Reck-Peterson Samara L, Vale Ronald D
Howard Hughes Medical Institute and Department of Cellular and Molecular Pharmacology, University of California-San Francisco, San Francisco, CA 94107, USA.
Proc Natl Acad Sci U S A. 2004 Feb 10;101(6):1491-5. doi: 10.1073/pnas.2637011100. Epub 2004 Jan 30.
The motor protein cytoplasmic dynein is responsible for most of the minus-end-directed microtubule traffic within cells. Dynein contains four evolutionarily conserved AAA (ATPase associated with various cellular activities) domains that are thought to bind nucleotide; the role of nucleotide binding and hydrolysis in each of these four AAA domains has constituted an important and unresolved question in understanding dynein's mechanism. Using Saccharomyces cerevisiae cytoplasmic dynein as a model system, we mutagenized residues involved in nucleotide binding or hydrolysis in the four AAA domains and examined the ability of the mutant dyneins to mediate nuclear segregation in vivo and to bind microtubules in vitro.
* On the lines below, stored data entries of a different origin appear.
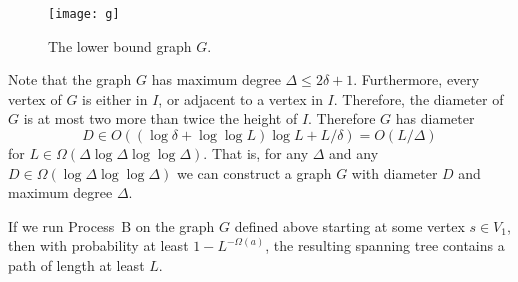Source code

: \documentclass[lotsofwhite]{patmorin}
\begin{document}
\begin{figure}
  \begin{center}
    \texttt{[image: g]}
  \end{center}
  \caption{The lower bound graph $G$.}
\end{figure}

Note that the graph $G$ has maximum degree $\Delta\le 2\delta+1$.
Furthermore, every vertex of $G$ is either in $I$, or adjacent to a
vertex in $I$.  Therefore, the diameter of $G$ is at most two more than
twice the height of $I$. Therefore $G$ has diameter
\[
   D\in O((\log\delta + \log\log L)\log L + L/\delta) = O(L/\Delta)
\]
for $L\in\Omega(\Delta\log\Delta\log\log\Delta)$.  That is, for any
$\Delta$ and any $D\in\Omega(\log\Delta\log\log\Delta)$ we can construct
a graph $G$ with diameter $D$ and maximum degree $\Delta$.

\begin{thm}
  If we run Process~B on the graph $G$ defined above starting at some
  vertex $s\in V_1$, then with probability at least $1-L^{-\Omega(a)}$,
  the resulting spanning tree contains a path of length at least $L$.
\end{thm}
\end{document}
Our analysis shows that an AAA1 hydrolysis mutant blocks dynein function, whereas a triple AAA2/3/4 hydrolysis mutant does not, suggesting that nucleotide binding is required at only one site. We also show that nucleotide binding at AAA3, but not hydrolysis, is essential for motor activity in vivo and ATP-induced dissociation of dynein from microtubules, suggesting that this domain acts as a critical allosteric site. In contrast, mutations in AAA2 cause subtle defects in dynein function, whereas mutation in AAA4 produce no obvious defects. These results show that the four conserved dynein AAA domains have distinct functions in dynein's mechanochemical cycle.
马达蛋白胞质动力蛋白负责细胞内大部分向微管负端的运输。动力蛋白包含四个进化上保守的AAA(与各种细胞活动相关的ATP酶)结构域,被认为可结合核苷酸;这四个AAA结构域中每个结构域的核苷酸结合和水解作用,在理解动力蛋白机制方面一直是一个重要且未解决的问题。我们以酿酒酵母胞质动力蛋白为模型系统,对四个AAA结构域中参与核苷酸结合或水解的残基进行诱变,并检测突变型动力蛋白在体内介导核分离以及在体外结合微管的能力。我们的分析表明,AAA1水解突变体阻断动力蛋白功能,而AAA2/3/4三重水解突变体则不会,这表明仅在一个位点需要核苷酸结合。我们还表明,AAA3处的核苷酸结合而非水解,对于体内的动力活性以及ATP诱导动力蛋白从微管上解离至关重要,这表明该结构域作为一个关键的变构位点起作用。相比之下,AAA2中的突变导致动力蛋白功能出现细微缺陷,而AAA4中的突变则未产生明显缺陷。这些结果表明,四个保守的动力蛋白AAA结构域在动力蛋白的机械化学循环中具有不同的功能。